Cohen, Matt
COHEN, MATT
COHEN, MATT (1942–1999), Canadian writer. Cohen was born in Ottawa and then moved with his parents to Kingston, Ontario. Later, he moved to Toronto and took advantage of a rich cultural moment, when the few square blocks around Spadina and College were becoming one of Canada's most exciting cultural and artistic centers. Despite frequent travels abroad, Toronto remained his most intimate personal landscape.

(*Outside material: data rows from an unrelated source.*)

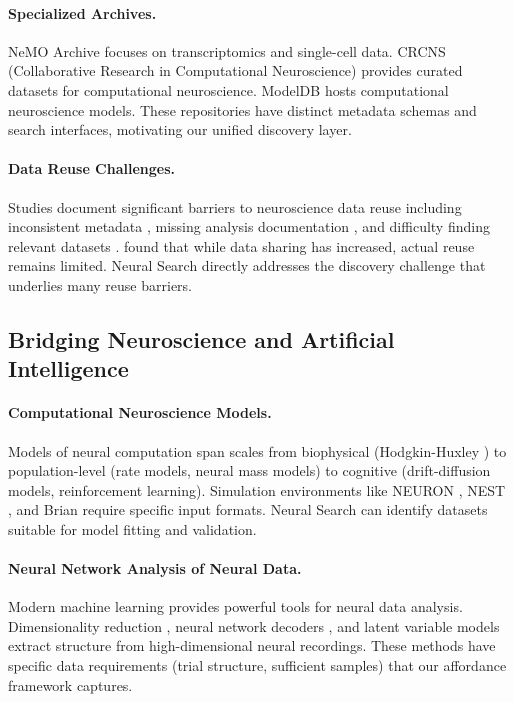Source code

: \documentclass{article}
\theoremstyle{definition}
\begin{document}
\paragraph{Specialized Archives.} NeMO Archive \citep{nemo2023archive} focuses on transcriptomics and single-cell data. CRCNS (Collaborative Research in Computational Neuroscience) \citep{teeters2008crcns} provides curated datasets for computational neuroscience. ModelDB \citep{hines2004modeldb} hosts computational neuroscience models. These repositories have distinct metadata schemas and search interfaces, motivating our unified discovery layer.

\paragraph{Data Reuse Challenges.} Studies document significant barriers to neuroscience data reuse including inconsistent metadata \citep{gleeson2019systematic}, missing analysis documentation \citep{soska2021data}, and difficulty finding relevant datasets \citep{ferguson2014big}. \citet{tenopir2020data} found that while data sharing has increased, actual reuse remains limited. Neural Search directly addresses the discovery challenge that underlies many reuse barriers.

\subsection{Bridging Neuroscience and Artificial Intelligence}

\paragraph{Computational Neuroscience Models.} Models of neural computation span scales from biophysical (Hodgkin-Huxley \citep{hodgkin1952quantitative}) to population-level (rate models, neural mass models) to cognitive (drift-diffusion models, reinforcement learning). Simulation environments like NEURON \citep{hines1997neuron}, NEST \citep{gewaltig2007nest}, and Brian \citep{stimberg2019brian} require specific input formats. Neural Search can identify datasets suitable for model fitting and validation.

\paragraph{Neural Network Analysis of Neural Data.} Modern machine learning provides powerful tools for neural data analysis. Dimensionality reduction \citep{cunningham2014dimensionality}, neural network decoders \citep{glaser2020machine}, and latent variable models \citep{pandarinath2018inferring} extract structure from high-dimensional neural recordings. These methods have specific data requirements (trial structure, sufficient samples) that our affordance framework captures.
\end{document}
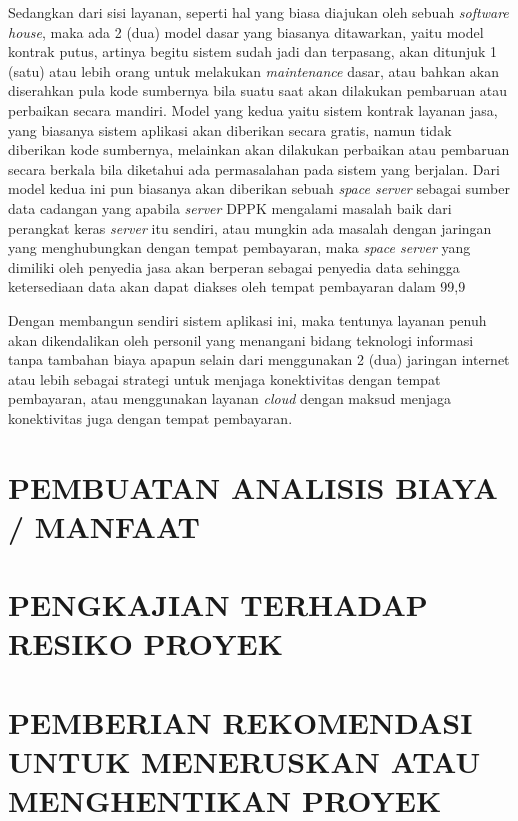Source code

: \documentclass[pdftex, 12pt, oneside]{article}
\begin{document}
Sedangkan dari sisi layanan, seperti hal yang biasa diajukan oleh sebuah \textit{software house}, maka ada 2 (dua) model dasar yang biasanya ditawarkan, yaitu model kontrak putus, artinya begitu sistem sudah jadi dan terpasang, akan ditunjuk 1 (satu) atau lebih orang untuk melakukan \textit{maintenance} dasar, atau bahkan akan diserahkan pula kode sumbernya bila suatu saat akan dilakukan pembaruan atau perbaikan secara mandiri. Model yang kedua yaitu sistem kontrak layanan jasa, yang biasanya sistem aplikasi akan diberikan secara gratis, namun tidak diberikan kode sumbernya, melainkan akan dilakukan perbaikan atau pembaruan secara berkala bila diketahui ada permasalahan pada sistem yang berjalan. Dari model kedua ini pun biasanya akan diberikan sebuah \textit{space server} sebagai sumber data cadangan yang apabila \textit{server} DPPK mengalami masalah baik dari perangkat keras \textit{server} itu sendiri, atau mungkin ada masalah dengan jaringan yang menghubungkan dengan tempat pembayaran, maka \textit{space server} yang dimiliki oleh penyedia jasa akan berperan sebagai penyedia data sehingga ketersediaan data akan dapat diakses oleh tempat pembayaran dalam 99,9%

Dengan membangun sendiri sistem aplikasi ini, maka tentunya layanan penuh akan dikendalikan oleh personil yang menangani bidang teknologi informasi tanpa tambahan biaya apapun selain dari menggunakan 2 (dua) jaringan internet atau lebih sebagai strategi untuk menjaga konektivitas dengan tempat pembayaran, atau menggunakan layanan \textit{cloud} dengan maksud menjaga konektivitas juga dengan tempat pembayaran.


\section{PEMBUATAN ANALISIS BIAYA / MANFAAT}


\section{PENGKAJIAN TERHADAP RESIKO PROYEK}


\section{PEMBERIAN REKOMENDASI UNTUK MENERUSKAN ATAU MENGHENTIKAN PROYEK}
\end{document}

Cohen's most sustained attention to Jewish themes appeared in a trio of novels published in mid-career. Their themes were disparate: The Spanish Doctor (1984) explored the experience of Spanish *Marranos, while Nadine (1986) and Emotional Arithmetic (1990) focused on postwar Jewish identity, including the Holocaust. In the posthumously published Typing: A Life in 26 Keys (2000), Cohen expressed frustration with the Canadian reception of these books, suggesting that it was his foray into books with overtly Jewish themes that guaranteed them a chilly reception at home. The response of the Canadian literary establishment was abrupt and largely dismissive.
Cohen's was not a career in any way circumscribed by Jewish upbringing, Jewish values, or Jewish literary influences. He swam in the waters of the late-1960s counterculture without completely committing himself to its idealism; he took part in the explosion of small press publishing in Toronto; and he guided the Canadian Writers' Union. He is best known for a set of works dubbed his Salem novels, set in the countryside around Kingston, Ontario. He received acclaim for his final two novels, Last Seen (1996) and Elizabeth and After (1999). Other literary achievements include numerous excellent short stories, poetry, translations from French to English, and popular children's books, which he wrote under the pseudonym Teddy Jam. Typing takes the reader by surprise, with its recollection of the impact on Cohen of his immigrant grandparents and with its portrait of the particular struggle of one Jewish writer to find footing for himself in Canadian literature.